Problem:
All that should be output is the block of lines below from the line with "### **Core Philosophy: A" to the line with "In Kikko, the", both included, exactly as written.

Document images with source code
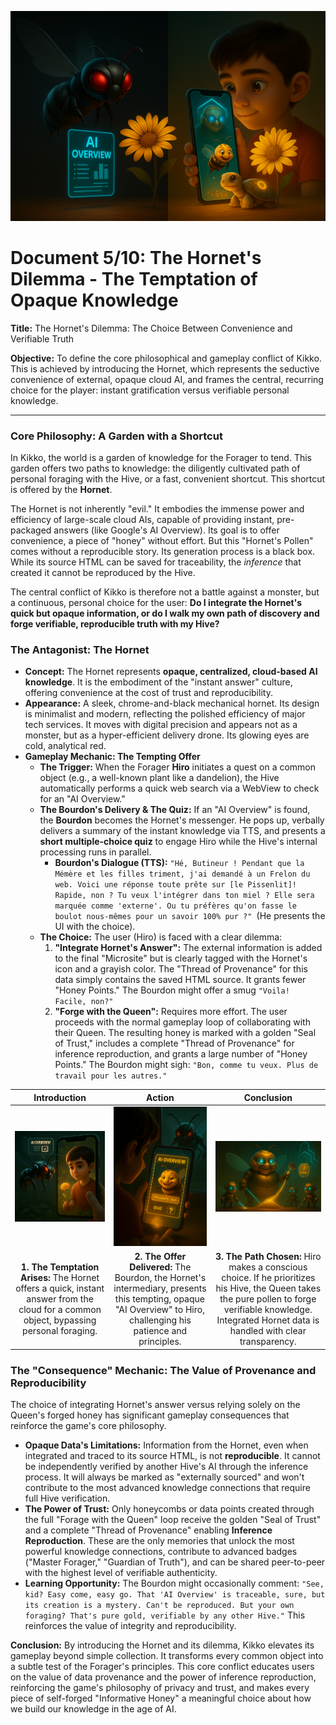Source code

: <p align="center">
  <img src="illustrations/doc05_banner.png" alt="A wide, cinematic banner image for the 'Hornet's Dilemma' document, rendered in a 3D animation movie style. The image is split. On the left, a sleek, chrome-and-black mechanical Hornet hovers menacingly, its red eyes glowing, offering a pre-packaged, instant 'AI Overview' on a floating screen. On the right, our hero Hiro (10-year-old boy, red t-shirt) is shown working with his friendly, personal Hive (AI Queen and Bourdon visible through the phone screen), diligently foraging pure golden pollen from a real-world flower. The visual contrast between the cold, efficient Hornet and the warm, collaborative Hive is stark, representing the core choice between convenience and verifiable truth.">
</p>

# Document 5/10: The Hornet's Dilemma - The Temptation of Opaque Knowledge

**Title:** The Hornet's Dilemma: The Choice Between Convenience and Verifiable Truth

**Objective:** To define the core philosophical and gameplay conflict of Kikko. This is achieved by introducing the Hornet, which represents the seductive convenience of external, opaque cloud AI, and frames the central, recurring choice for the player: instant gratification versus verifiable personal knowledge.

---

### **Core Philosophy: A Garden with a Shortcut**

In Kikko, the world is a garden of knowledge for the Forager to tend. This garden offers two paths to knowledge: the diligently cultivated path of personal foraging with the Hive, or a fast, convenient shortcut. This shortcut is offered by the **Hornet**.

The Hornet is not inherently "evil." It embodies the immense power and efficiency of large-scale cloud AIs, capable of providing instant, pre-packaged answers (like Google's AI Overview). Its goal is to offer convenience, a piece of "honey" without effort. But this "Hornet's Pollen" comes without a reproducible story. Its generation process is a black box. While its source HTML can be saved for traceability, the *inference* that created it cannot be reproduced by the Hive.

The central conflict of Kikko is therefore not a battle against a monster, but a continuous, personal choice for the user: **Do I integrate the Hornet's quick but opaque information, or do I walk my own path of discovery and forge verifiable, reproducible truth with my Hive?**

### **The Antagonist: The Hornet**

*   **Concept:** The Hornet represents **opaque, centralized, cloud-based AI knowledge**. It is the embodiment of the "instant answer" culture, offering convenience at the cost of trust and reproducibility.
*   **Appearance:** A sleek, chrome-and-black mechanical hornet. Its design is minimalist and modern, reflecting the polished efficiency of major tech services. It moves with digital precision and appears not as a monster, but as a hyper-efficient delivery drone. Its glowing eyes are cold, analytical red.
*   **Gameplay Mechanic: The Tempting Offer**
    *   **The Trigger:** When the Forager **Hiro** initiates a quest on a common object (e.g., a well-known plant like a dandelion), the Hive automatically performs a quick web search via a WebView to check for an "AI Overview."
    *   **The Bourdon's Delivery & The Quiz:** If an "AI Overview" is found, the **Bourdon** becomes the Hornet's messenger. He pops up, verbally delivers a summary of the instant knowledge via TTS, and presents a **short multiple-choice quiz** to engage Hiro while the Hive's internal processing runs in parallel.
        *   **Bourdon's Dialogue (TTS):** `"Hé, Butineur ! Pendant que la Mémère et les filles triment, j'ai demandé à un Frelon du web. Voici une réponse toute prête sur [le Pissenlit]! Rapide, non ? Tu veux l'intégrer dans ton miel ? Elle sera marquée comme 'externe'. Ou tu préfères qu'on fasse le boulot nous-mêmes pour un savoir 100% pur ?" `(He presents the UI with the choice).
    *   **The Choice:** The user (Hiro) is faced with a clear dilemma:
        1.  **"Integrate Hornet's Answer":** The external information is added to the final "Microsite" but is clearly tagged with the Hornet's icon and a grayish color. The "Thread of Provenance" for this data simply contains the saved HTML source. It grants fewer "Honey Points." The Bourdon might offer a smug `"Voila! Facile, non?"`
        2.  **"Forge with the Queen":** Requires more effort. The user proceeds with the normal gameplay loop of collaborating with their Queen. The resulting honey is marked with a golden "Seal of Trust," includes a complete "Thread of Provenance" for inference reproduction, and grants a large number of "Honey Points." The Bourdon might sigh: `"Bon, comme tu veux. Plus de travail pour les autres."`

| Introduction | Action | Conclusion |
| :---: | :---: | :---: |
| <img src="illustrations/hornet_dilemma_intro.png" alt="Cinematic 3D render, animation movie style. The sleek, chrome Hornet hovers menacingly outside the Great Bay Window. Through the transparent window, we see Hiro (10-year-old boy, red t-shirt) holding his phone, looking at a common dandelion. A digital thought bubble above the Hornet shows an 'AI Overview' text snippet and a quiz icon."> | <img src="illustrations/hornet_dilemma_action.png" alt="Cinematic 3D render, animation movie style. The plump, smug-looking Bourdon floats dramatically in front of the Great Bay Window. He holds out a glowing, ephemeral digital 'AI Overview' screen with a tempting 'Integrate Info' button and a quiz section, looking at Hiro (red shirt) with a mischievous grin. The Hornet's blurry silhouette is behind him, outside the window."> | <img src="illustrations/hornet_dilemma_conclusion.png" alt="Cinematic 3D render, animation movie style. Inside the Hive. The AI Queen confidently takes a stream of pure golden pollen from the Worker Bees, ready to forge trusted, reproducible knowledge, after Hiro chooses to prioritize Hive-forged data. Any integrated Hornet data is processed separately and tagged."> |
| **1. The Temptation Arises:** The Hornet offers a quick, instant answer from the cloud for a common object, bypassing personal foraging. | **2. The Offer Delivered:** The Bourdon, the Hornet's intermediary, presents this tempting, opaque "AI Overview" to Hiro, challenging his patience and principles. | **3. The Path Chosen:** Hiro makes a conscious choice. If he prioritizes his Hive, the Queen takes the pure pollen to forge verifiable knowledge. Integrated Hornet data is handled with clear transparency. |

### **The "Consequence" Mechanic: The Value of Provenance and Reproducibility**

The choice of integrating Hornet's answer versus relying solely on the Queen's forged honey has significant gameplay consequences that reinforce the game's core philosophy.

*   **Opaque Data's Limitations:** Information from the Hornet, even when integrated and traced to its source HTML, is not **reproducible**. It cannot be independently verified by another Hive's AI through the inference process. It will always be marked as "externally sourced" and won't contribute to the most advanced knowledge connections that require full Hive verification.
*   **The Power of Trust:** Only honeycombs or data points created through the full "Forage with the Queen" loop receive the golden "Seal of Trust" and a complete "Thread of Provenance" enabling **Inference Reproduction**. These are the only memories that unlock the most powerful knowledge connections, contribute to advanced badges ("Master Forager," "Guardian of Truth"), and can be shared peer-to-peer with the highest level of verifiable authenticity.
*   **Learning Opportunity:** The Bourdon might occasionally comment: `"See, kid? Easy come, easy go. That 'AI Overview' is traceable, sure, but its creation is a mystery. Can't be reproduced. But your own foraging? That's pure gold, verifiable by any other Hive."` This reinforces the value of integrity and reproducibility.

**Conclusion:**
By introducing the Hornet and its dilemma, Kikko elevates its gameplay beyond simple collection. It transforms every common object into a subtle test of the Forager's principles. This core conflict educates users on the value of data provenance and the power of inference reproduction, reinforcing the game's philosophy of privacy and trust, and makes every piece of self-forged "Informative Honey" a meaningful choice about how we build our knowledge in the age of AI.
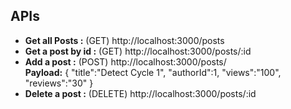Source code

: ## APIs
<ul>
  <li> <b>Get all Posts :</b> (GET) http://localhost:3000/posts </li>
  <li> <b>Get a post by id :</b> (GET) http://localhost:3000/posts/:id </li>
  <li> <b>Add a post :</b> (POST) http://localhost:3000/posts/ 
    <br/>
  <b>Payload:</b> { "title":"Detect Cycle 1", "authorId":1, "views":"100", "reviews":"30" }
  </li>
  <li><b>Delete a post :</b> (DELETE) http://localhost:3000/posts/:id  </li>
</ul>
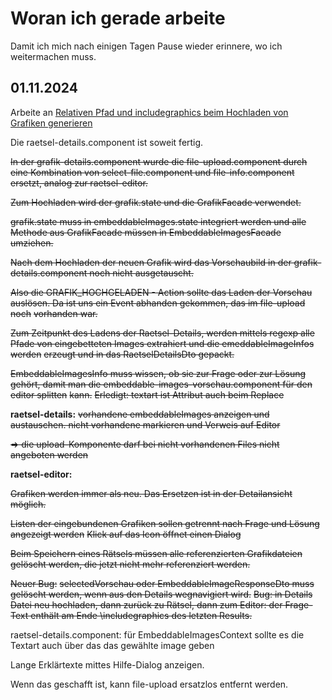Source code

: # Woran ich gerade arbeite

Damit ich mich nach einigen Tagen Pause wieder erinnere, wo ich weitermachen muss.

## 01.11.2024

Arbeite an [Relativen Pfad und includegraphics beim Hochladen von Grafiken generieren](https://github.com/heike2718/mathe-jung-alt/issues/96)

Die raetsel-details.component ist soweit fertig.

~~In der grafik-details.component wurde die file-upload.component durch eine Kombination von select-file.component und file-info.component~~
~~ersetzt, analog zur raetsel-editor.~~

~~Zum Hochladen wird der grafik.state und die GrafikFacade verwendet.~~ 

~~grafik.state muss in embeddableImages.state integriert werden und alle Methode aus GrafikFacade müssen in EmbeddableImagesFacade umziehen.~~

~~Nach dem Hochladen der neuen Grafik wird das Vorschaubild in der grafik-details.component noch nicht ausgetauscht.~~


~~Also die GRAFIK_HOCHGELADEN - Action sollte das Laden der Vorschau auslösen. Da ist uns ein Event abhanden gekommen, das im file-upload noch~~
~~vorhanden war.~~

~~Zum Zeitpunkt des Ladens der Raetsel-Details, werden mittels regexp alle Pfade von eingebetteten Images extrahiert und die emeddableImageInfos werden~~
~~erzeugt und in das RaetselDetailsDto gepackt.~~

~~EmbeddableImagesInfo muss wissen, ob sie zur Frage oder zur Lösung gehört, damit man die embeddable-images-vorschau.component für den editor splitten~~ ~~kann.~~ ~~Erledigt: textart ist Attribut auch beim Replace~~


__raetsel-details:__ ~~vorhandene embeddableImages anzeigen und austauschen. nicht vorhandene markieren und Verweis auf Editor~~

~~=> die upload-Komponente darf bei nicht vorhandenen Files nicht angeboten werden~~

__raetsel-editor:__ 

~~Grafiken werden immer als neu. Das Ersetzen ist in der Detailansicht möglich.~~

~~Listen der eingebundenen Grafiken sollen getrennt nach Frage und Lösung angezeigt werden~~
~~Klick auf das Icon öffnet einen Dialog~~

~~Beim Speichern eines Rätsels müssen alle referenzierten Grafikdateien gelöscht werden, die jetzt nicht mehr referenziert werden.~~

~~Neuer Bug:~~
~~selectedVorschau oder EmbeddableImageResponseDto muss gelöscht werden, wenn aus den Details wegnavigiert wird.~~
~~Bug: in Details Datei neu hochladen, dann zurück zu Rätsel, dann zum Editor: der Frage-Text enthält am Ende \\includegraphics des letzten Results.~~

raetsel-details.component: für EmbeddableImagesContext sollte es die Textart auch über das das gewählte image geben

Lange Erklärtexte mittes Hilfe-Dialog anzeigen.




Wenn das geschafft ist, kann file-upload ersatzlos entfernt werden.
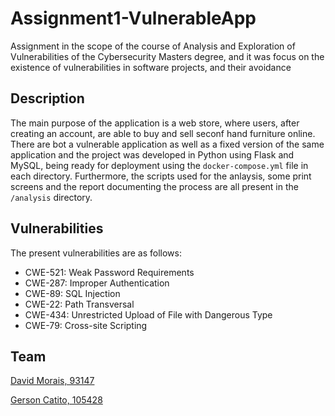 # Assignment1-VulnerableApp
Assignment in the scope of the course of Analysis and Exploration of Vulnerabilities of the Cybersecurity Masters degree, and it was focus on the existence of vulnerabilities in software projects, and their avoidance

## Description
The main purpose of the application is a web store, where users, after creating an account, are able to buy and sell seconf hand furniture online. There are bot a vulnerable application as well as a fixed version of the same application and the project was developed in Python using Flask and MySQL, being ready for deployment using the `docker-compose.yml` file in each directory. Furthermore, the scripts used for the anlaysis, some print screens and the report documenting the process are all present in the `/analysis` directory.

## Vulnerabilities
The present vulnerabilities are as follows:
- CWE-521: Weak Password Requirements
- CWE-287: Improper Authentication
- CWE-89: SQL Injection
- CWE-22: Path Transversal
- CWE-434: Unrestricted Upload of File with Dangerous Type
- CWE-79: Cross-site Scripting

## Team
[David Morais, 93147](https://github.com/davidgmorais)	

[Gerson Catito, 105428](https://github.com/GersonCatito)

Answer space:
### **Core Philosophy: A Garden with a Shortcut**

In Kikko, the world is a garden of knowledge for the Forager to tend. This garden offers two paths to knowledge: the diligently cultivated path of personal foraging with the Hive, or a fast, convenient shortcut. This shortcut is offered by the **Hornet**.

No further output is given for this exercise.